After a month of side projects keeping me running around the clock, I indulged in my first night off in a long time at the Fitzgerald escape. I felt like a kid again and in my stress-free giddy reverie I totally threw caution to the wind, tucked into bed and turned on a sickeningly romantic late-night flick that kept me up to 2 a.m. I kept turning down the volume during the commercials fearing my mom would hear and tell me to go to bed. Fortunately, it was dad who walked into the hallway bathroom at 1 a.m., so my naughtiness went unnoticed — or at least until the morning when he asked why I was up so late.

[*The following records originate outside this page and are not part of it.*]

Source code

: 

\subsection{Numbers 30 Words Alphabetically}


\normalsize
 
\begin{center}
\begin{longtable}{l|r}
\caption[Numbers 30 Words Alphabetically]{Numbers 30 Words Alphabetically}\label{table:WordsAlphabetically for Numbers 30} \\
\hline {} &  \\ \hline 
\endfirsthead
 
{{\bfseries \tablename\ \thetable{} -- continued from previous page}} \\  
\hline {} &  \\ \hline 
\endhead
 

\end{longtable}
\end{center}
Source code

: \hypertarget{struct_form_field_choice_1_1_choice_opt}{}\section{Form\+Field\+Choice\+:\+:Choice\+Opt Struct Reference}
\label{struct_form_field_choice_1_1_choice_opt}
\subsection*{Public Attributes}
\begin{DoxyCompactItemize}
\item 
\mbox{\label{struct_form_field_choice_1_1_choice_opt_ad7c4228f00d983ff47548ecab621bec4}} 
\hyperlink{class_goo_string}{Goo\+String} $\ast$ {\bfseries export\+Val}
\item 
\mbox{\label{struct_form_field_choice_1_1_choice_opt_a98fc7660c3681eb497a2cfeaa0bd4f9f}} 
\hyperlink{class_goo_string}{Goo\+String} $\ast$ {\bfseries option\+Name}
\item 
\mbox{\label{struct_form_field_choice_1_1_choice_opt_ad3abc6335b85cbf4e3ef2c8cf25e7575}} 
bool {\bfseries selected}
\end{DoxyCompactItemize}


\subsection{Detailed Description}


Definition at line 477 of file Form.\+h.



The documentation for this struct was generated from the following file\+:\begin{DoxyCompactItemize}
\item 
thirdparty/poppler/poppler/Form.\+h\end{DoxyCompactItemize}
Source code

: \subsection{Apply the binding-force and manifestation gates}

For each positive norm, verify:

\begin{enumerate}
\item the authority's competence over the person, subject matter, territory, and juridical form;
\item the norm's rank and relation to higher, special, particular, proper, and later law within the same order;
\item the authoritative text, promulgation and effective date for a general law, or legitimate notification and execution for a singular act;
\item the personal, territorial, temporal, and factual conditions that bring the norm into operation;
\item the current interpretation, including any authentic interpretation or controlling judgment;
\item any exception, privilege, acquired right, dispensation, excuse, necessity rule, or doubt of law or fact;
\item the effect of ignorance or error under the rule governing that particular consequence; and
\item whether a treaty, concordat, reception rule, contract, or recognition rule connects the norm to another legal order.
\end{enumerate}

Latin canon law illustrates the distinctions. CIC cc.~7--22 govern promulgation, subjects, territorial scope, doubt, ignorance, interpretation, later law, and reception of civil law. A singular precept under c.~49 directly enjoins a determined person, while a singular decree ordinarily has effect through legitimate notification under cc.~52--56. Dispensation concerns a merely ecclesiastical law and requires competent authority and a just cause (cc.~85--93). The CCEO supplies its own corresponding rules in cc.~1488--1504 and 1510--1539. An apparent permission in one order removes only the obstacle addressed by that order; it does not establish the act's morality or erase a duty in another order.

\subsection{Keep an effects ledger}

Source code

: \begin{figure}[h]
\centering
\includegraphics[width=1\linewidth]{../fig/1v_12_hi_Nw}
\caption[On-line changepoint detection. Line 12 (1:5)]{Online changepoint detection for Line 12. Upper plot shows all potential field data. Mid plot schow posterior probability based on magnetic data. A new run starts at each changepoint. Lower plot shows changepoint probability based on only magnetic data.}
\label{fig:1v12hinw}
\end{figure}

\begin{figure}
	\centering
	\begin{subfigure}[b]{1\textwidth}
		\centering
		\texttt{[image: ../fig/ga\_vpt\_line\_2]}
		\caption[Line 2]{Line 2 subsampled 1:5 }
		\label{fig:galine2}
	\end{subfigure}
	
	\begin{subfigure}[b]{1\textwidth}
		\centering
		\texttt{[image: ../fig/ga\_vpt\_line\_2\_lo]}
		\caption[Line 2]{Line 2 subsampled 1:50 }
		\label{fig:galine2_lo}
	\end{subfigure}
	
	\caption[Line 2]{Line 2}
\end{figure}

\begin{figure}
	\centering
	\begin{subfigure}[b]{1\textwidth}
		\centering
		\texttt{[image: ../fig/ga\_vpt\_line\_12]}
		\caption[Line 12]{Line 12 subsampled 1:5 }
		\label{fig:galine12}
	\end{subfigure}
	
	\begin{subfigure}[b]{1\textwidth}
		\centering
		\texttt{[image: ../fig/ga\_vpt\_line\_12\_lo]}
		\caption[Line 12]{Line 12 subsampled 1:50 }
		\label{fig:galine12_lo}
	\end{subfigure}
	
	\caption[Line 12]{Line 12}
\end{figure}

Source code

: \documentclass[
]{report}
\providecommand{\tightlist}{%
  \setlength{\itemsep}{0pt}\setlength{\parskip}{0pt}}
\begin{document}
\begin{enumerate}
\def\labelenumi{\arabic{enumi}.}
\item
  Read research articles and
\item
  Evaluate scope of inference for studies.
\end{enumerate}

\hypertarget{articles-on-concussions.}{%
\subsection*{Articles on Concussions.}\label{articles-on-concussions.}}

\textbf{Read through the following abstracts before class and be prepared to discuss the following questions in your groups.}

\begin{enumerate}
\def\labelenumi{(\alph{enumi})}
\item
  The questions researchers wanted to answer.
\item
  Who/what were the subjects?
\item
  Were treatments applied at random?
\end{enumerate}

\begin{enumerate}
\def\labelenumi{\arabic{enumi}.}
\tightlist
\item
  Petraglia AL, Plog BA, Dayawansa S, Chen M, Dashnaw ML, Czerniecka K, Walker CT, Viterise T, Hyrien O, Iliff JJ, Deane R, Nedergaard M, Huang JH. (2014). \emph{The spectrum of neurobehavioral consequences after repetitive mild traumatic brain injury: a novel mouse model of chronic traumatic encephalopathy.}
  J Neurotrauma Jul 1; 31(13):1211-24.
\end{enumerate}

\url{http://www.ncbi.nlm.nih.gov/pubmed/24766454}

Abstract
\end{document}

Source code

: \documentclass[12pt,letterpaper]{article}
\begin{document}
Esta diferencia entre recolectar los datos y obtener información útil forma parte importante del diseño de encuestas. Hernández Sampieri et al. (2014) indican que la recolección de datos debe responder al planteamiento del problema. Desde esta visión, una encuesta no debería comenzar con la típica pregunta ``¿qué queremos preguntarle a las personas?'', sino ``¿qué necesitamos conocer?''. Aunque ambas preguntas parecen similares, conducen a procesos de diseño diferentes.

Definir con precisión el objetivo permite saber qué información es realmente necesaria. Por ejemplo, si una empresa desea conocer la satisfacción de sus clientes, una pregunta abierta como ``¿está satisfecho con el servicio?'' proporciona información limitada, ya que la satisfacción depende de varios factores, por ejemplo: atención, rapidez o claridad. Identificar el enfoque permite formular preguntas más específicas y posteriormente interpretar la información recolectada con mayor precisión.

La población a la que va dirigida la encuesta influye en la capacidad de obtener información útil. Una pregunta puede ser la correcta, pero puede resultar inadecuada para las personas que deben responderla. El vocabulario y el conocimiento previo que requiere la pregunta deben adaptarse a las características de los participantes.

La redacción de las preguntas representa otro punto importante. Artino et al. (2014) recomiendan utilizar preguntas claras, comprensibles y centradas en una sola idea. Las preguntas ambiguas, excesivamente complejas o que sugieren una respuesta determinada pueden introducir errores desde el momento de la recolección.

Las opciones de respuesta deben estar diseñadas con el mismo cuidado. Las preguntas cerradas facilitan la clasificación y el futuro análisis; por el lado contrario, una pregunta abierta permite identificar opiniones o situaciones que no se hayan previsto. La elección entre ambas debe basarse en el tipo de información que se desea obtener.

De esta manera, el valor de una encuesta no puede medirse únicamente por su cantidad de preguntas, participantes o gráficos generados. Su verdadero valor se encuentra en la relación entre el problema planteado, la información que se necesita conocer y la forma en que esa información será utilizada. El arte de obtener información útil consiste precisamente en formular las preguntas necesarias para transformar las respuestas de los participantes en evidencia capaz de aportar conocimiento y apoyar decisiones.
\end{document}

“You’ve been exhausted and you stayed up until when?” my mom gasped, fully embracing the mom role she hadn’t exercised in a while. “You are going to bed early tonight. You need your sleep, honey.”

It was nice to be cared about. It gave me warm fuzzies until mom sent dad downstairs to disconnect the cable.

I really was a kid again. I realized maybe parenting is what I needed right now in my state of working-around-the-clock schedule, horrible diet and worse exercise regime.

As an adult, we are free to make decisions never privy to us as kids.

The first thing I did when I moved away from our organic-this-and-that home was buy a box of Fruit Loops. I ate the whole box in one television sitting, slurping back every drop of the pink-coloured two per cent milk (not skim, not Soya). It was a liberating experience. Wow. I was an adult now. I could eat cereal three times a day and live to tell about it.

While Fruit Loops were soon replaced by porridge after tiring of sugar highs and crashes, I still eat like a kid sometimes.

This Thanksgiving I bought a whole pumpkin pie for myself. I ate two pieces one night. Okay three, but with only Teddy watching, there was nothing stopping me from shaving off a little sliver that really doesn’t count as four. So I’ve decided to parent myself in regards to what I eat. Cookies are not the fifth food group and no eating after 9 p.m. I am parenting myself to only one treat a day and a full and healthy meal must precede it. Again, no matter how fruity, Clare’s leftover apple pie does not qualify as breakfast.

I started thinking of other parenting tips I could benefit from.

I decided to set myself a social allowance. I don’t remember having credit cards as a kid.

Time on the computer would be limited to 10 hours a day with one entire day off. I’d have to tell myself to go out and play, although Teddy said he is happy to help out.

No more low-riding hipster jeans or at least not without a long shirt. Just think how many twenty-something boys I could have dodged heeding this parenting dress-code advice.

I’d take family time at least one night a week: a sit down dinner with friends or some phone time with my family on the island.

I’d keep up on yearly check ups at the doctor and dentist, I’d be home before midnight and I’d up the amount of hugs I get in a day.

And unlike a kid, this time round I get to make the rules myself. I guess that goes for the punishments as well.

Wagging your finger at yourself in the mirror saying, “If you are going to live under my roof…” just doesn’t seem to have the same effect. Being sent to my room or being put to bed early sounds more like a treat than a punishment.

How do you punish an adult?

Maybe grounding myself from going to The Cat Empire next week or restricting my wardrobe to one pair of high heels for an entire month. Taking away my ski pass on a powder day or parking my car and taking the bus might be other possibilities — I think one day would be punishment enough.

So I’ll eat all my Brussels sprouts, go to bed at a reasonable hour, play outside and keep my room tidy. I am an adult after all. I can keep my hand out of the cookie jar… How much is a bus pass?